Accurate determination of genetic identity for a single cacao bean, using molecular markers with a nanofluidic system, ensures cocoa authentication - PubMed (original) (raw)

. 2014 Jan 15;62(2):481-7.

doi: 10.1021/jf404402v. Epub 2013 Dec 31.

Affiliations

• PMID: 24354624
• DOI: 10.1021/jf404402v

Accurate determination of genetic identity for a single cacao bean, using molecular markers with a nanofluidic system, ensures cocoa authentication

Wanping Fang et al. J Agric Food Chem. 2014.

Abstract

Cacao (Theobroma cacao L.), the source of cocoa, is an economically important tropical crop. One problem with the premium cacao market is contamination with off-types adulterating raw premium material. Accurate determination of the genetic identity of single cacao beans is essential for ensuring cocoa authentication. Using nanofluidic single nucleotide polymorphism (SNP) genotyping with 48 SNP markers, we generated SNP fingerprints for small quantities of DNA extracted from the seed coat of single cacao beans. On the basis of the SNP profiles, we identified an assumed adulterant variety, which was unambiguously distinguished from the authentic beans by multilocus matching.

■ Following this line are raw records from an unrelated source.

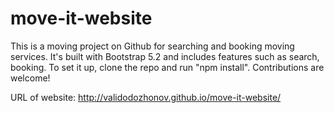 # move-it-website
This is a moving project on Github for searching and booking moving services. It's built with Bootstrap 5.2 and includes features such as search, booking. To set it up, clone the repo and run "npm install". Contributions are welcome!

URL of website: http://validodozhonov.github.io/move-it-website/
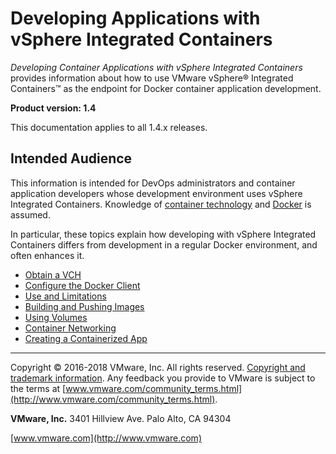 # Developing Applications with vSphere Integrated Containers

*Developing Container Applications with vSphere Integrated Containers* provides information about how to use VMware vSphere&reg; Integrated Containers&trade; as the endpoint for Docker container application development.

**Product version: 1.4**

This documentation applies to all 1.4.x releases.

## Intended Audience

This information is intended for DevOps administrators and container application developers whose development environment uses vSphere Integrated Containers. Knowledge of [container technology](https://en.wikipedia.org/wiki/Operating-system-level_virtualization) and [Docker](https://docs.docker.com/) is assumed.

In particular, these topics explain how developing with vSphere Integrated Containers differs from development in a regular Docker environment, and often enhances it.

* [Obtain a VCH](obtain_vch.md)
* [Configure the Docker Client](configure_docker_client.md)
* [Use and Limitations](container_limitations.md)
* [Building and Pushing Images](build_push_images.md)
* [Using Volumes](using_volumes_with_vic.md) 
* [Container Networking](network_use_cases.md)
* [Creating a Containerized App](creating_containerized_app_with_vic.md)


----------

Copyright &copy; 2016-2018 VMware, Inc. All rights reserved. [Copyright and trademark information](http://pubs.vmware.com/copyright-trademark.html). Any feedback you provide to VMware is subject to the terms at [www.vmware.com/community_terms.html](http://www.vmware.com/community_terms.html).

**VMware, Inc.**
3401 Hillview Ave.
Palo Alto, CA 94304

[www.vmware.com](http://www.vmware.com)
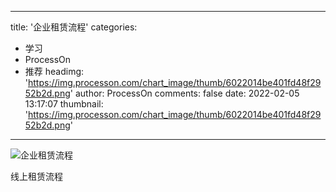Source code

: 
---
title: '企业租赁流程'
categories: 
 - 学习
 - ProcessOn
 - 推荐
headimg: 'https://img.processon.com/chart_image/thumb/6022014be401fd48f2952b2d.png'
author: ProcessOn
comments: false
date: 2022-02-05 13:17:07
thumbnail: 'https://img.processon.com/chart_image/thumb/6022014be401fd48f2952b2d.png'
---

<div>   
<img class="thumb" alt="企业租赁流程" src="https://img.processon.com/chart_image/thumb/6022014be401fd48f2952b2d.png" referrerpolicy="no-referrer">
<p>线上租赁流程</p>  
</div>
            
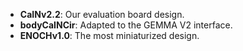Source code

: - **CaINv2.2**: Our evaluation board design.
- **bodyCaINCir**: Adapted to the GEMMA V2 interface.
- **ENOCHv1.0**: The most miniaturized design.
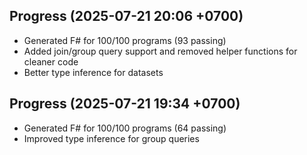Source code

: ## Progress (2025-07-21 20:06 +0700)
- Generated F# for 100/100 programs (93 passing)
- Added join/group query support and removed helper functions for cleaner code
- Better type inference for datasets

## Progress (2025-07-21 19:34 +0700)
- Generated F# for 100/100 programs (64 passing)
- Improved type inference for group queries
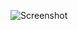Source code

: ![Screenshot](https://raw.githubusercontent.com/Cryakl/Ultimate-RAT-Collection/refs/heads/main/JRat/jRAT%203.2.5%20Beta/Screenshot.png)
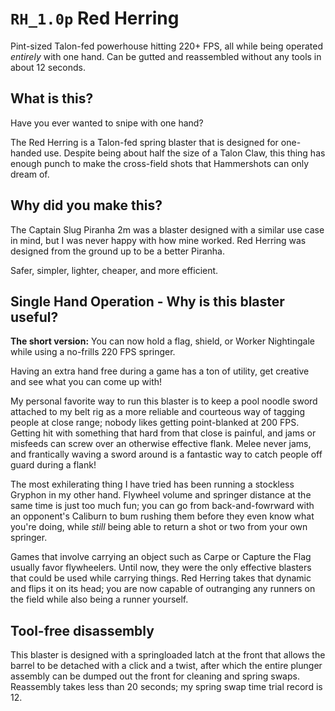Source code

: # `RH_1.0p` Red Herring

Pint-sized Talon-fed powerhouse hitting 220+ FPS, all while being operated *entirely* with one hand. Can be gutted and reassembled without any tools in about 12 seconds.

## What is this?

Have you ever wanted to snipe with one hand?

The Red Herring is a Talon-fed spring blaster that is designed for one-handed use. Despite being about half the size of a Talon Claw, this thing has enough punch to make the cross-field shots that Hammershots can only dream of.

## Why did you make this? 

The Captain Slug Piranha 2m was a blaster designed with a similar use case in mind, but I was never happy with how mine worked. Red Herring was designed from the ground up to be a better Piranha.

Safer, simpler, lighter, cheaper, and more efficient. 

## Single Hand Operation - Why is this blaster useful?

**The short version:** You can now hold a flag, shield, or Worker Nightingale while using a no-frills 220 FPS springer.

Having an extra hand free during a game has a ton of utility, get creative and see what you can come up with!

My personal favorite way to run this blaster is to keep a pool noodle sword attached to my belt rig as a more reliable and courteous way of tagging people at close range; nobody likes getting point-blanked at 200 FPS. Getting hit with something that hard from that close is painful, and jams or misfeeds can screw over an otherwise effective flank. Melee never jams, and frantically waving a sword around is a fantastic way to catch people off guard during a flank!

The most exhilerating thing I have tried has been running a stockless Gryphon in my other hand. Flywheel volume and springer distance at the same time is just too much fun; you can go from back-and-fowrward with an opponent's Caliburn to bum rushing them before they even know what you're doing, while *still* being able to return a shot or two from your own springer.

Games that involve carrying an object such as Carpe or Capture the Flag usually favor flywheelers. Until now, they were the only effective blasters that could be used while carrying things. Red Herring takes that dynamic and flips it on its head; you are now capable of outranging any runners on the field while also being a runner yourself. 

## Tool-free disassembly

This blaster is designed with a springloaded latch at the front that allows the barrel to be detached with a click and a twist, after which the entire plunger assembly can be dumped out the front for cleaning and spring swaps. Reassembly takes less than 20 seconds; my spring swap time trial record is 12.

## 
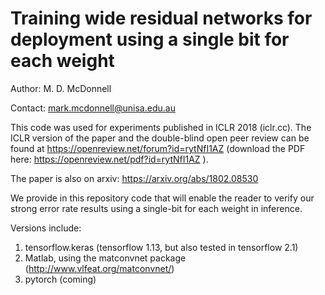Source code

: # Training wide residual networks for deployment using a single bit for each weight

Author: M. D. McDonnell

Contact: mark.mcdonnell@unisa.edu.au

This code was used for experiments published in ICLR 2018 (iclr.cc). The ICLR version of the paper and the double-blind open peer review can be found at https://openreview.net/forum?id=rytNfI1AZ (download the PDF here: https://openreview.net/pdf?id=rytNfI1AZ ).

The paper is also on arxiv: https://arxiv.org/abs/1802.08530

We provide in this repository code that will enable the reader to verify our strong error rate results using a single-bit for each weight in inference.

Versions include: 

1. tensorflow.keras (tensorflow 1.13, but also tested in tensorflow 2.1)
2. Matlab, using the matconvnet package (http://www.vlfeat.org/matconvnet/) 
3. pytorch (coming)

Assignment tests based on both Bayesian clustering analysis and allele frequency clearly separated all 30 authentic samples from the non-authentic samples. Distance-based principle coordinate analysis further supported these results. The nanofluidic SNP protocol, together with forensic statistical tools, is sufficiently robust to establish authentication and to verify gourmet cacao varieties. This method shows significant potential for practical application.

Keywords: Theobroma cacao; authentication; chocolate; conservation; fair trade; fluidigm; food adulteration; food forensics; germplasm; gourmet food; molecular markers; traceability; tropical tree.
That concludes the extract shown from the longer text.